The foundation of consent
I believe, pretty firmly at this point, that the foundation of a non-coercive poly relationship has to be the ability to drop to zero-sum at any time, for any reason. That’s not just true for sexual relationships in a group, but also for metamour relationships. But more than that, the foundation of consent is a built-in exit clause for every single relationship. Not happy? Not healthy? It’s OK to leave.
To that end, I’ve decided there’s a bunch of coercive bullshit that has to go.
If you need more from our relationship than I can give,
it is not because you
- are insecure/too needy
- don’t care about your metamours
it is not because I
- am selfish and greedy
- am neglectful and irresponsible
if you need more from our relationship than I can give, then we have a resource incompatibility and we need to determine A) whether that resource is required for our relationship to stay intact, or B) whether it is a general resource you are missing that can be supplemented elsewhere.
If it is amenable to creative problem-solving, let’s try to solve it. If it is not, then it’s OK to end the relationship.

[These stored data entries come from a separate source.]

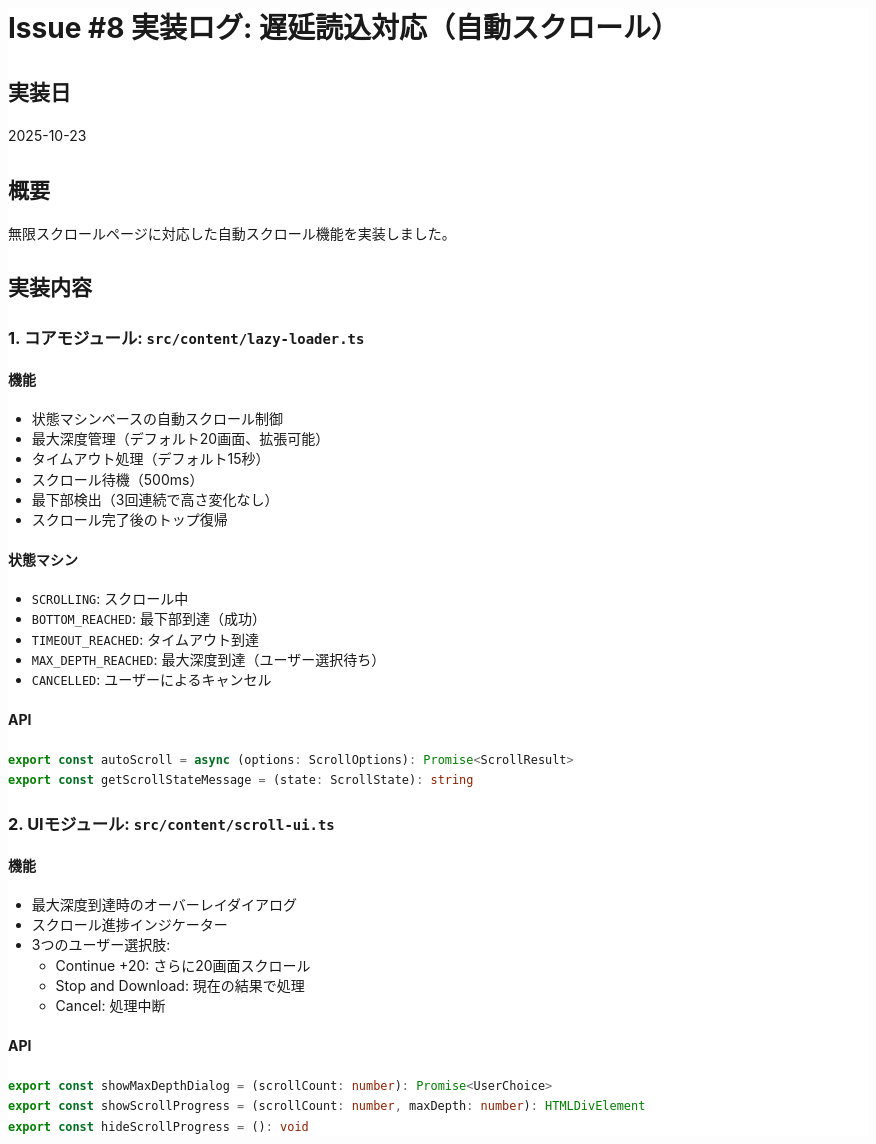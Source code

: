 # Issue #8 実装ログ: 遅延読込対応（自動スクロール）

## 実装日
2025-10-23

## 概要
無限スクロールページに対応した自動スクロール機能を実装しました。

## 実装内容

### 1. コアモジュール: `src/content/lazy-loader.ts`

#### 機能
- 状態マシンベースの自動スクロール制御
- 最大深度管理（デフォルト20画面、拡張可能）
- タイムアウト処理（デフォルト15秒）
- スクロール待機（500ms）
- 最下部検出（3回連続で高さ変化なし）
- スクロール完了後のトップ復帰

#### 状態マシン
- `SCROLLING`: スクロール中
- `BOTTOM_REACHED`: 最下部到達（成功）
- `TIMEOUT_REACHED`: タイムアウト到達
- `MAX_DEPTH_REACHED`: 最大深度到達（ユーザー選択待ち）
- `CANCELLED`: ユーザーによるキャンセル

#### API
```typescript
export const autoScroll = async (options: ScrollOptions): Promise<ScrollResult>
export const getScrollStateMessage = (state: ScrollState): string
```

### 2. UIモジュール: `src/content/scroll-ui.ts`

#### 機能
- 最大深度到達時のオーバーレイダイアログ
- スクロール進捗インジケーター
- 3つのユーザー選択肢:
  - Continue +20: さらに20画面スクロール
  - Stop and Download: 現在の結果で処理
  - Cancel: 処理中断

#### API
```typescript
export const showMaxDepthDialog = (scrollCount: number): Promise<UserChoice>
export const showScrollProgress = (scrollCount: number, maxDepth: number): HTMLDivElement
export const hideScrollProgress = (): void
```
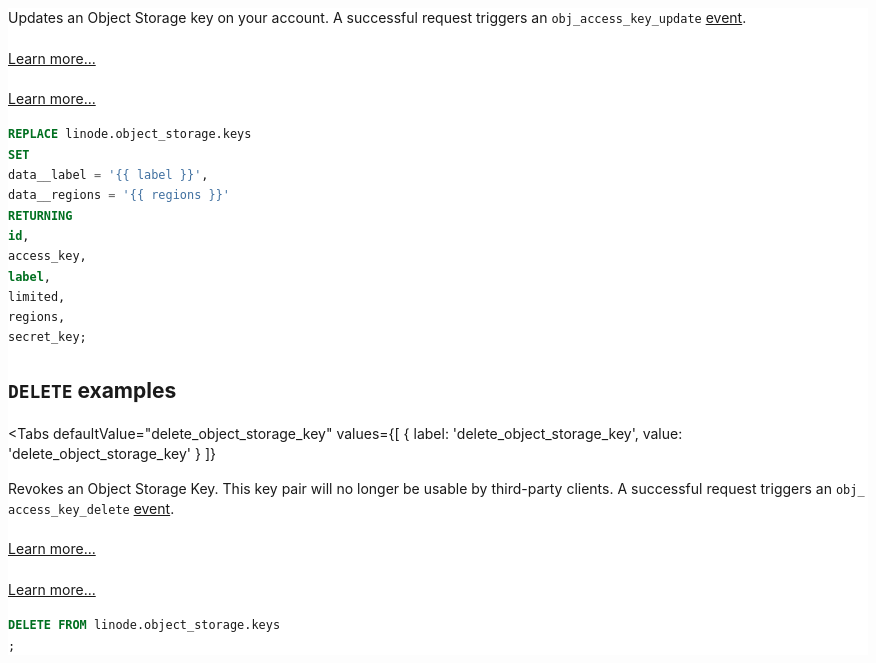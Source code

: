 Updates an Object Storage key on your account. A successful request triggers an `obj_access_key_update` [event](https://techdocs.akamai.com/linode-api/reference/get-events).<br /><br />[Learn more...](https://techdocs.akamai.com/cloud-computing/docs/getting-started-with-the-linode-cli)<br /><br />[Learn more...](https://techdocs.akamai.com/linode-api/reference/get-started#oauth)

```sql
REPLACE linode.object_storage.keys
SET 
data__label = '{{ label }}',
data__regions = '{{ regions }}'
RETURNING
id,
access_key,
label,
limited,
regions,
secret_key;
```
</TabItem>
</Tabs>


## `DELETE` examples

<Tabs
    defaultValue="delete_object_storage_key"
    values={[
        { label: 'delete_object_storage_key', value: 'delete_object_storage_key' }
    ]}
>
<TabItem value="delete_object_storage_key">

Revokes an Object Storage Key. This key pair will no longer be usable by third-party clients. A successful request triggers an `obj_access_key_delete` [event](https://techdocs.akamai.com/linode-api/reference/get-events).<br /><br />[Learn more...](https://techdocs.akamai.com/cloud-computing/docs/getting-started-with-the-linode-cli)<br /><br />[Learn more...](https://techdocs.akamai.com/linode-api/reference/get-started#oauth)

```sql
DELETE FROM linode.object_storage.keys
;
```
</TabItem>
</Tabs>
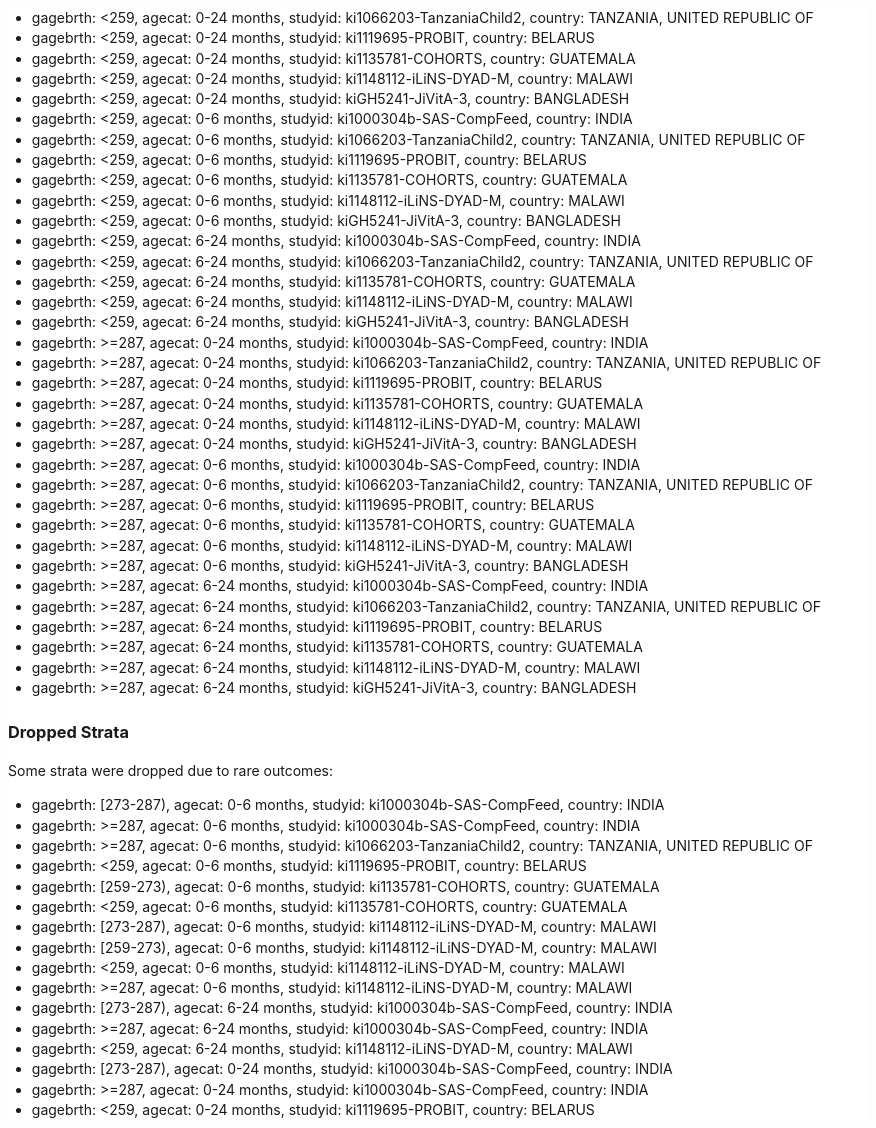 * gagebrth: <259, agecat: 0-24 months, studyid: ki1066203-TanzaniaChild2, country: TANZANIA, UNITED REPUBLIC OF
* gagebrth: <259, agecat: 0-24 months, studyid: ki1119695-PROBIT, country: BELARUS
* gagebrth: <259, agecat: 0-24 months, studyid: ki1135781-COHORTS, country: GUATEMALA
* gagebrth: <259, agecat: 0-24 months, studyid: ki1148112-iLiNS-DYAD-M, country: MALAWI
* gagebrth: <259, agecat: 0-24 months, studyid: kiGH5241-JiVitA-3, country: BANGLADESH
* gagebrth: <259, agecat: 0-6 months, studyid: ki1000304b-SAS-CompFeed, country: INDIA
* gagebrth: <259, agecat: 0-6 months, studyid: ki1066203-TanzaniaChild2, country: TANZANIA, UNITED REPUBLIC OF
* gagebrth: <259, agecat: 0-6 months, studyid: ki1119695-PROBIT, country: BELARUS
* gagebrth: <259, agecat: 0-6 months, studyid: ki1135781-COHORTS, country: GUATEMALA
* gagebrth: <259, agecat: 0-6 months, studyid: ki1148112-iLiNS-DYAD-M, country: MALAWI
* gagebrth: <259, agecat: 0-6 months, studyid: kiGH5241-JiVitA-3, country: BANGLADESH
* gagebrth: <259, agecat: 6-24 months, studyid: ki1000304b-SAS-CompFeed, country: INDIA
* gagebrth: <259, agecat: 6-24 months, studyid: ki1066203-TanzaniaChild2, country: TANZANIA, UNITED REPUBLIC OF
* gagebrth: <259, agecat: 6-24 months, studyid: ki1135781-COHORTS, country: GUATEMALA
* gagebrth: <259, agecat: 6-24 months, studyid: ki1148112-iLiNS-DYAD-M, country: MALAWI
* gagebrth: <259, agecat: 6-24 months, studyid: kiGH5241-JiVitA-3, country: BANGLADESH
* gagebrth: >=287, agecat: 0-24 months, studyid: ki1000304b-SAS-CompFeed, country: INDIA
* gagebrth: >=287, agecat: 0-24 months, studyid: ki1066203-TanzaniaChild2, country: TANZANIA, UNITED REPUBLIC OF
* gagebrth: >=287, agecat: 0-24 months, studyid: ki1119695-PROBIT, country: BELARUS
* gagebrth: >=287, agecat: 0-24 months, studyid: ki1135781-COHORTS, country: GUATEMALA
* gagebrth: >=287, agecat: 0-24 months, studyid: ki1148112-iLiNS-DYAD-M, country: MALAWI
* gagebrth: >=287, agecat: 0-24 months, studyid: kiGH5241-JiVitA-3, country: BANGLADESH
* gagebrth: >=287, agecat: 0-6 months, studyid: ki1000304b-SAS-CompFeed, country: INDIA
* gagebrth: >=287, agecat: 0-6 months, studyid: ki1066203-TanzaniaChild2, country: TANZANIA, UNITED REPUBLIC OF
* gagebrth: >=287, agecat: 0-6 months, studyid: ki1119695-PROBIT, country: BELARUS
* gagebrth: >=287, agecat: 0-6 months, studyid: ki1135781-COHORTS, country: GUATEMALA
* gagebrth: >=287, agecat: 0-6 months, studyid: ki1148112-iLiNS-DYAD-M, country: MALAWI
* gagebrth: >=287, agecat: 0-6 months, studyid: kiGH5241-JiVitA-3, country: BANGLADESH
* gagebrth: >=287, agecat: 6-24 months, studyid: ki1000304b-SAS-CompFeed, country: INDIA
* gagebrth: >=287, agecat: 6-24 months, studyid: ki1066203-TanzaniaChild2, country: TANZANIA, UNITED REPUBLIC OF
* gagebrth: >=287, agecat: 6-24 months, studyid: ki1119695-PROBIT, country: BELARUS
* gagebrth: >=287, agecat: 6-24 months, studyid: ki1135781-COHORTS, country: GUATEMALA
* gagebrth: >=287, agecat: 6-24 months, studyid: ki1148112-iLiNS-DYAD-M, country: MALAWI
* gagebrth: >=287, agecat: 6-24 months, studyid: kiGH5241-JiVitA-3, country: BANGLADESH

### Dropped Strata

Some strata were dropped due to rare outcomes:

* gagebrth: [273-287), agecat: 0-6 months, studyid: ki1000304b-SAS-CompFeed, country: INDIA
* gagebrth: >=287, agecat: 0-6 months, studyid: ki1000304b-SAS-CompFeed, country: INDIA
* gagebrth: >=287, agecat: 0-6 months, studyid: ki1066203-TanzaniaChild2, country: TANZANIA, UNITED REPUBLIC OF
* gagebrth: <259, agecat: 0-6 months, studyid: ki1119695-PROBIT, country: BELARUS
* gagebrth: [259-273), agecat: 0-6 months, studyid: ki1135781-COHORTS, country: GUATEMALA
* gagebrth: <259, agecat: 0-6 months, studyid: ki1135781-COHORTS, country: GUATEMALA
* gagebrth: [273-287), agecat: 0-6 months, studyid: ki1148112-iLiNS-DYAD-M, country: MALAWI
* gagebrth: [259-273), agecat: 0-6 months, studyid: ki1148112-iLiNS-DYAD-M, country: MALAWI
* gagebrth: <259, agecat: 0-6 months, studyid: ki1148112-iLiNS-DYAD-M, country: MALAWI
* gagebrth: >=287, agecat: 0-6 months, studyid: ki1148112-iLiNS-DYAD-M, country: MALAWI
* gagebrth: [273-287), agecat: 6-24 months, studyid: ki1000304b-SAS-CompFeed, country: INDIA
* gagebrth: >=287, agecat: 6-24 months, studyid: ki1000304b-SAS-CompFeed, country: INDIA
* gagebrth: <259, agecat: 6-24 months, studyid: ki1148112-iLiNS-DYAD-M, country: MALAWI
* gagebrth: [273-287), agecat: 0-24 months, studyid: ki1000304b-SAS-CompFeed, country: INDIA
* gagebrth: >=287, agecat: 0-24 months, studyid: ki1000304b-SAS-CompFeed, country: INDIA
* gagebrth: <259, agecat: 0-24 months, studyid: ki1119695-PROBIT, country: BELARUS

If I am not comfortable sharing any kind of intimacy with your other partners,
it is not because I
- am trying to cowgirl/cowboy you
- am not really poly
- am not really trying
If I am not comfortable sharing intimacy with your other partners, and that takes us to unacceptable levels of resource scarcity, then A) I hope we didn’t build a deeply attached and committed relationship based on coercive intimacy because B) these things aren’t sustainable, and this is going to hurt.
We have the opportunity to re-invent relationships. We will mess up. Things that really make sense and seem right, even righteous, might have hidden explosives. It matters what we do when things go wrong. We should not assume first that our relationship expectations are right and our loved ones are broken. We should assume that we will make bad choices, build bad structures, and subscribe to damaging beliefs. We should be willing to question all of them. We will be blind to many things until we are not. We need to admit that sometimes there are no solutions, that sometimes relationships should end or change, and sometimes it won’t be fair. Relationships require maintenance, resources are limited, and so is love. It’s ok. Follow your heart, honor your own humanity and that of the people around you. Do your best. Show yourself compassion even when, especially when you’re the only one who is.
There are no good people or bad people here. We only risk becoming something static when we decide that we’ve got it all figured out and that our moral code can be absolute. We will all do good things and bad things, and we will all hurt the people we love. Sadly, we will probably hurt them the most in the service of what we believe is right. What makes you good is not perfection in action or strictness to code, but the willingness to question, to change, and to listen to your heart when your life stops matching it.
In the last 12 years, I have watched all of my poly dreams go up in smoke. And what I seem to be left with, in the rubble and ashes, is just a poly life.
And I’m sorry. But you will lose some things. You will lose quite a bit of security. Stuff is going to change, and no one is going to be able to predict how. You’re going to have ideas and you’re going to build structures and it’s really going to matter what you do when those stop working, because they will. Some things might end. Everything might end. But if everyone still sees the humanity in everyone else at the end, then that is no minor victory. That’s my pitch. If you’re not ok with this, then please don’t do it.
But if you do, you might find a little bit more of your self. And at the end of the day, that’s really all you’ve got anyways, and, hey, you are amazing.